In my 2006 book, pictured on the right, I projected that if we kept going in the current direction we’d ultimately see anarchy. I did not expect it to occur in 2009. I did not expect it in my lifetime.

But a look at the European demonstrations and the ire of American taxpayers is not encouraging. We are treading dangerously close to rebellion; the little people against the elites. It has happened before and it can happen again.

This may get the attention of the politicians. That is, if the taxpayers can be made to understand the problem first.

Our nation’s problem is corruption, and the worst of it is with our politicians. And until they are forced to change the system, expect more of the same. The Fair Elections Now Act (S.752 and H.R.1826), sponsored by Sens. Dick Durbin (D-Ill.) and Arlen Specter (R-Pa.) and Reps. John Larson (D-Conn.) and Walter Jones (R-N.C.) can get us heading again in the right direction. It will provide optional public funding of campaigns.

Corrupt politicians have destroyed many governments, both past and present, abroad and at home. And the US is not immune, as the recent trashing of the economy attests. Campaign cash (bribes) bought de-regulation in 1999 for the banks and financial companies, and it’s been downhill ever since.

So as the unemployed are scatching scratching  for food for their family, the rich are hiring security guards to protect their families and going to work in jeans so as not to be recognized. Isn’t our free-for-all system of unfettered capitalism great?  


— That the government backed off in the Ted Stevens case doesn’t mean that he wasn’t corrupt. Only that the prosecuting attorneys blew the case. Isn’t that reassuring?

— Corporations like Microsoft can lay off 16,000 people and then lobby for H-1B visa replacements in the same breath. Why? Because a worker glut drives wages down and profits up, along with executive salaries.

— But who will be left to buy their product? The long term problem simply doesn’t matter to short term executives.

— Folks, if we can continue rewarding politicians for failure, why not also the bankers? Yet the corrupt politicians are calling on the carpet our corrupt CEOs?

— Don’t even think about seeking Jim Sensenbrenner’s support. He claims the new bill violates Buckley-Valeo, which it does not. Yes, mandating public funding violates the Supreme Court decision against limiting freedom of speech. But the new bill does not do that. It is 100% voluntary on the part of the candidate. He can opt in or opt out, thus it is constitutional. It expands speech rather than limits it, but Sensenbrenner is grabbing at anything he can to vote against this.

— And like it or not, the one thing that would have limited the recent carnage in Binghamton NY is a concealed carry law. This wacko may never have gotten his second shot off.

4 Responses to A fix for political corruption?

  1. And incidentally, the costs of public funding is $1.7 billion and will save over $300 billion in special interest government spending.
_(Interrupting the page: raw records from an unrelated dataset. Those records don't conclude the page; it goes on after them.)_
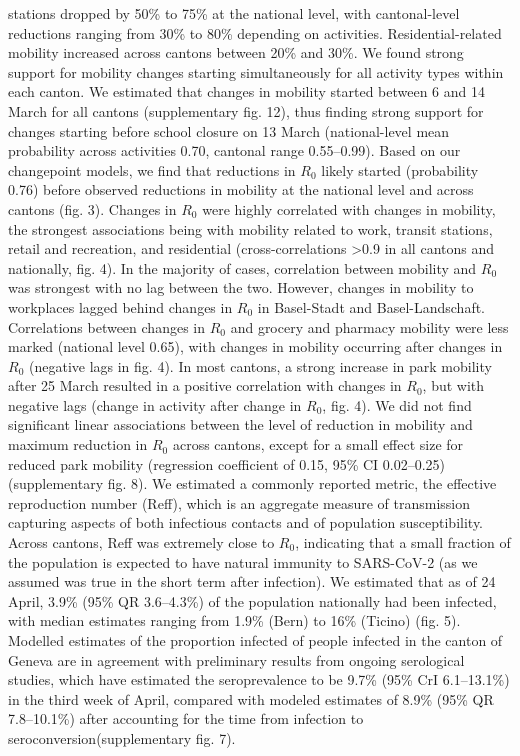 stations dropped by 50\% to 75\% at the national level, with cantonal-level reductions ranging from 30\% to 80\% depending on activities. Residential-related mobility increased across cantons between 20\% and 30\%. We found strong support for mobility changes starting simultaneously for all activity types within each canton. We estimated that changes in mobility started between 6 and 14 March for all cantons (supplementary fig. 12), thus finding strong support for changes starting before school closure on 13 March (national-level mean probability across activities 0.70, cantonal range 0.55–0.99). Based on our changepoint models, we find that reductions in $R_0$ likely started (probability 0.76) before observed reductions in mobility at the national level and across cantons (fig. 3). Changes in $R_0$ were highly correlated with changes in mobility, the strongest associations being with mobility related to work, transit stations, retail and recreation, and residential (cross-correlations >0.9 in all cantons and nationally, fig. 4). In the majority of cases, correlation between mobility and $R_0$ was strongest with no lag between the two. However, changes in mobility to workplaces lagged behind changes in $R_0$ in Basel-Stadt and Basel-Landschaft. Correlations between changes in $R_0$ and grocery and pharmacy mobility were less marked (national level 0.65), with changes in mobility occurring after changes in $R_0$ (negative lags in fig. 4). In most cantons, a strong increase in park mobility after 25 March resulted in a positive correlation with changes in $R_0$, but with negative lags (change in activity after change in $R_0$, fig. 4). We did not find significant linear associations between the level of reduction in mobility and maximum reduction in $R_0$ across cantons, except for a small effect size for reduced park mobility (regression coefficient of 0.15, 95\% CI 0.02–0.25) (supplementary fig. 8). We estimated a commonly reported metric, the effective reproduction number (Reff), which is an aggregate measure of transmission capturing aspects of both infectious contacts and of population susceptibility. Across cantons, Reff was extremely close to $R_0$, indicating that a small fraction of the population is expected to have natural immunity to SARS-CoV-2 (as we assumed was true in the short term after infection). We estimated that as of 24 April, 3.9\% (95\% QR 3.6–4.3\%) of the population nationally had been infected, with median estimates ranging from 1.9\% (Bern) to 16\% (Ticino) (fig. 5). Modelled estimates of the proportion infected of people infected in the canton of Geneva are in agreement with preliminary results from ongoing serological studies, which have estimated the seroprevalence to be 9.7\% (95\% CrI 6.1–13.1\%) in the third week of April\cite{Stringhini:RepeatedSeroprevalenceAntiSARSCoV2:2020}, compared with modeled estimates of 8.9\% (95\% QR 7.8–10.1\%) after accounting for the time from infection to seroconversion\cite{Wolfel:VirologicalAssessmentHospitalized:2020}(supplementary fig. 7).

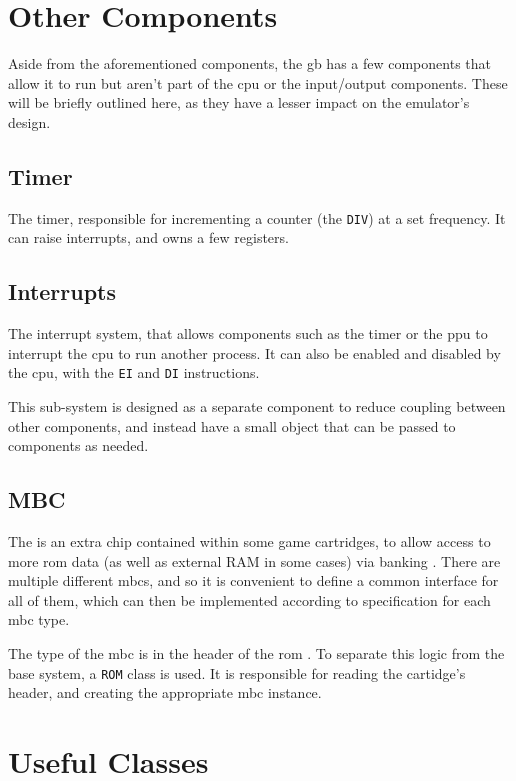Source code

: \documentclass[11pt]{informatics-report}
\begin{document}
\section{Other Components}

Aside from the aforementioned components, the \gls{gb} has a few components that allow it to run but aren't part of the \gls{cpu} or the input/output components. These will be briefly outlined here, as they have a lesser impact on the emulator's design.

\subsection{Timer}

The timer, responsible for incrementing a counter (the \texttt{DIV}) at a set frequency. It can raise interrupts, and owns a few registers.

\subsection{Interrupts}

The interrupt system, that allows components such as the timer or the \gls{ppu} to interrupt the \gls{cpu} to run another process. It can also be enabled and disabled by the \gls{cpu}, with the \texttt{EI} and \texttt{DI} instructions.

This sub-system is designed as a separate component to reduce coupling between other components, and instead have a small object that can be passed to components as needed.

\subsection{MBC}

The  is an extra chip contained within some game cartridges, to allow access to more \gls{rom} data (as well as external RAM in some cases) via banking \cite[MBCs]{pandoc}. There are multiple different \glspl{mbc}, and so it is convenient to define a common interface for all of them, which can then be implemented according to specification for each \gls{mbc} type.

The type of the \gls{mbc} is in the header of the \gls{rom} \cite[The Cartridge Header]{pandoc}. To separate this logic from the base system, a \texttt{ROM} class is used. It is responsible for reading the cartidge's header, and creating the appropriate \gls{mbc} instance.

\section{Useful Classes}
\end{document}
That’s a savings most of us could live with.

  2. HaroldK says:

    So, do you really think they’ll vote for something that benefits the public over their own interests?

  3. No, I don’t think so. They have a 95% re-election rate under the current system. They do not want “change.”

  4. The Greeks of Classical Athens governed themselves through the use of a political system called “demarchy” where representatives were selected by a lottery open to all “citizens”. Other historical societies have used similar ideas to select their representatives. One major advantage would be of course that the selection process eliminates political parties. It also eliminates the influence of “money” in the political process to a great degree. True, bribing of representatives was still possible, but at least it eliminates the high cost of running a campaign for elective office. No doubt certain “requirements” as to age, education, no felony record would be necessary, and unlike jury duty, you’d have to “volunteer”, but it does offer in my opinion a solution to at least some of our problems today. My post “Do We Have Representative Government” on my blog at “www.muskegonlibertarian.wordpress.com” is my opinion on this topic.